Within the walls, the body of the church is divided into a six bay nave and side aisles. The side aisles are formed by two heavy brick faced arcades. They comprise compound columns supporting six round arched openings. The compound columns are capped with white painted concrete capitals embellished with mouldings of foliage. The side aisles are further divided by round archways defining each of the bays of the nave and springing from the compound columns of the principal arcades.

Also demarcating the six internal bays are a number of heavy, dark stained timber, scissor roof trusses. They are supported on white painted concrete corbels with simple mouldings. The ceiling of the church is lined with stained pine rafters. Between the rafters are infill panels of timber based board, like an early coarse particle board.

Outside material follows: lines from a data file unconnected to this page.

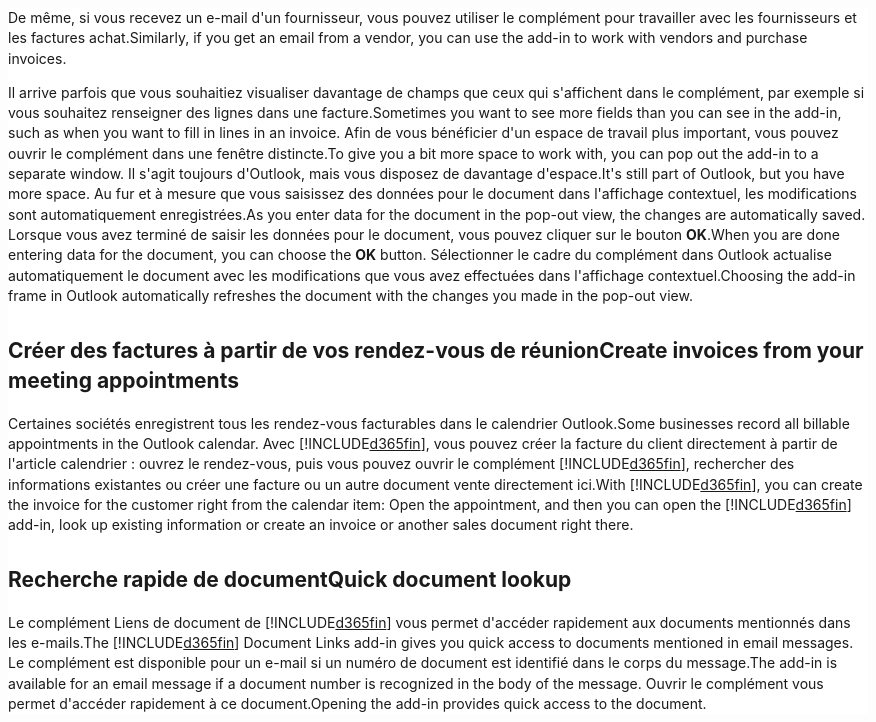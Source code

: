 <span data-ttu-id="4f0b7-124">De même, si vous recevez un e-mail d'un fournisseur, vous pouvez utiliser le complément pour travailler avec les fournisseurs et les factures achat.</span><span class="sxs-lookup"><span data-stu-id="4f0b7-124">Similarly, if you get an email from a vendor, you can use the add-in to work with vendors and purchase invoices.</span></span>  

<span data-ttu-id="4f0b7-125">Il arrive parfois que vous souhaitiez visualiser davantage de champs que ceux qui s'affichent dans le complément, par exemple si vous souhaitez renseigner des lignes dans une facture.</span><span class="sxs-lookup"><span data-stu-id="4f0b7-125">Sometimes you want to see more fields than you can see in the add-in, such as when you want to fill in lines in an invoice.</span></span> <span data-ttu-id="4f0b7-126">Afin de vous bénéficier d'un espace de travail plus important, vous pouvez ouvrir le complément dans une fenêtre distincte.</span><span class="sxs-lookup"><span data-stu-id="4f0b7-126">To give you a bit more space to work with, you can pop out the add-in to a separate window.</span></span> <span data-ttu-id="4f0b7-127">Il s'agit toujours d'Outlook, mais vous disposez de davantage d'espace.</span><span class="sxs-lookup"><span data-stu-id="4f0b7-127">It's still part of Outlook, but you have more space.</span></span> <span data-ttu-id="4f0b7-128">Au fur et à mesure que vous saisissez des données pour le document dans l'affichage contextuel, les modifications sont automatiquement enregistrées.</span><span class="sxs-lookup"><span data-stu-id="4f0b7-128">As you enter data for the document in the pop-out view, the changes are automatically saved.</span></span> <span data-ttu-id="4f0b7-129">Lorsque vous avez terminé de saisir les données pour le document, vous pouvez cliquer sur le bouton **OK**.</span><span class="sxs-lookup"><span data-stu-id="4f0b7-129">When you are done entering data for the document, you can choose the **OK** button.</span></span> <span data-ttu-id="4f0b7-130">Sélectionner le cadre du complément dans Outlook actualise automatiquement le document avec les modifications que vous avez effectuées dans l'affichage contextuel.</span><span class="sxs-lookup"><span data-stu-id="4f0b7-130">Choosing the add-in frame in Outlook automatically refreshes the document with the changes you made in the pop-out view.</span></span>  

## <a name="create-invoices-from-your-meeting-appointments"></a><span data-ttu-id="4f0b7-131">Créer des factures à partir de vos rendez-vous de réunion</span><span class="sxs-lookup"><span data-stu-id="4f0b7-131">Create invoices from your meeting appointments</span></span>
<span data-ttu-id="4f0b7-132">Certaines sociétés enregistrent tous les rendez-vous facturables dans le calendrier Outlook.</span><span class="sxs-lookup"><span data-stu-id="4f0b7-132">Some businesses record all billable appointments in the Outlook calendar.</span></span> <span data-ttu-id="4f0b7-133">Avec [!INCLUDE[d365fin](includes/d365fin_md.md)], vous pouvez créer la facture du client directement à partir de l'article calendrier : ouvrez le rendez-vous, puis vous pouvez ouvrir le complément [!INCLUDE[d365fin](includes/d365fin_md.md)], rechercher des informations existantes ou créer une facture ou un autre document vente directement ici.</span><span class="sxs-lookup"><span data-stu-id="4f0b7-133">With [!INCLUDE[d365fin](includes/d365fin_md.md)], you can create the invoice for the customer right from the calendar item: Open the appointment, and then you can open the [!INCLUDE[d365fin](includes/d365fin_md.md)] add-in, look up existing information or create an invoice or another sales document right there.</span></span>  

## <a name="quick-document-lookup"></a><span data-ttu-id="4f0b7-134">Recherche rapide de document</span><span class="sxs-lookup"><span data-stu-id="4f0b7-134">Quick document lookup</span></span>
<span data-ttu-id="4f0b7-135">Le complément Liens de document de [!INCLUDE[d365fin](includes/d365fin_md.md)] vous permet d'accéder rapidement aux documents mentionnés dans les e-mails.</span><span class="sxs-lookup"><span data-stu-id="4f0b7-135">The [!INCLUDE[d365fin](includes/d365fin_md.md)] Document Links add-in gives you quick access to documents mentioned in email messages.</span></span> <span data-ttu-id="4f0b7-136">Le complément est disponible pour un e-mail si un numéro de document est identifié dans le corps du message.</span><span class="sxs-lookup"><span data-stu-id="4f0b7-136">The add-in is available for an email message if a document number is recognized in the body of the message.</span></span> <span data-ttu-id="4f0b7-137">Ouvrir le complément vous permet d'accéder rapidement à ce document.</span><span class="sxs-lookup"><span data-stu-id="4f0b7-137">Opening the add-in provides quick access to the document.</span></span>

The flooring throughout the interior is concrete which has been scoured to resemble flagging stones. The concrete has been treated with a light buff colour in areas forming patterns. Symbols for alpha and omega, are inscribed in the concrete floor in the steps to the sanctuary area.

The transepts of the church are formed by projections aligned with the two most easterly bays of the nave. Housed in the northern facing chancel is the Weedon Memorial Chapel. It is separated from the church by a face brick balustrade. Housed in the chancel on the southern side of the church is a vestry and organ case. The vestry is formed by dark stained timber panelling with cross bracing. Aligned with the transepts in the nave is a choir area, separated from the body of the church by stepped platforms.

The sanctuary in the chancel is demarcated by two adjacent round chancel arches. (These arches are defined externally by the two parapeted gable ends.) Between the two chancel arches is a recessed bay housing round arched openings. Altar rails are aligned with the forward chancel arch. The ceiling of the chancel follows the hipped roof line and is clad with a concrete render. The sanctuary has a number of stepped platforms, and on the uppermost platform is a timber altar. Also in the sanctuary area are two early patterned stained glass panels in round arched openings within the raked walls behind the altar.

A large concrete pulpit, to which access is provided by three steps, is found in the choir section of the church and is decorated in the manner of the exterior of the building, painted white and featuring the repeated arch moulding as a cornice. A sandstone baptismal font is elevated on small platforms in the south western corner of the church.

== Other buildings in the church grounds ==
In 1956 after the original rectory was destroyed the church acquired an adjoining property with an early house from the Sawyer family. This building became the rectory.